GOAL OF THE EXERCISE. Using the entries below, output exactly the line containing "## 1.选择导入文件夹" and all lines that follow it to the end.

*** MATERIAL FOR THIS TASK Section Begins ***

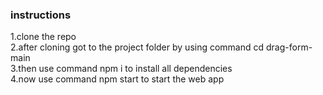### instructions
1.clone the repo <br/>
2.after cloning got to the project folder by using command cd drag-form-main <br/>
3.then use command npm i to install all dependencies<br/>
4.now use command npm start to start the web app 

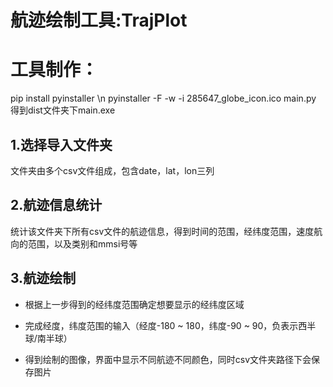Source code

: # 航迹绘制工具:TrajPlot
# 工具制作：
pip install pyinstaller \n
pyinstaller -F -w -i 285647_globe_icon.ico main.py
得到dist文件夹下main.exe

## 1.选择导入文件夹

文件夹由多个csv文件组成，包含date，lat，lon三列

## 2.航迹信息统计

统计该文件夹下所有csv文件的航迹信息，得到时间的范围，经纬度范围，速度航向的范围，以及类别和mmsi号等

## 3.航迹绘制

+ 根据上一步得到的经纬度范围确定想要显示的经纬度区域

+ 完成经度，纬度范围的输入（经度-180 ~ 180，纬度-90 ~ 90，负表示西半球/南半球）

+ 得到绘制的图像，界面中显示不同航迹不同颜色，同时csv文件夹路径下会保存图片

*** MATERIAL FOR THIS TASK Section Ends ***

YOUR RESPONSE.
## 1.选择导入文件夹

文件夹由多个csv文件组成，包含date，lat，lon三列

## 2.航迹信息统计

统计该文件夹下所有csv文件的航迹信息，得到时间的范围，经纬度范围，速度航向的范围，以及类别和mmsi号等

## 3.航迹绘制

+ 根据上一步得到的经纬度范围确定想要显示的经纬度区域

+ 完成经度，纬度范围的输入（经度-180 ~ 180，纬度-90 ~ 90，负表示西半球/南半球）

+ 得到绘制的图像，界面中显示不同航迹不同颜色，同时csv文件夹路径下会保存图片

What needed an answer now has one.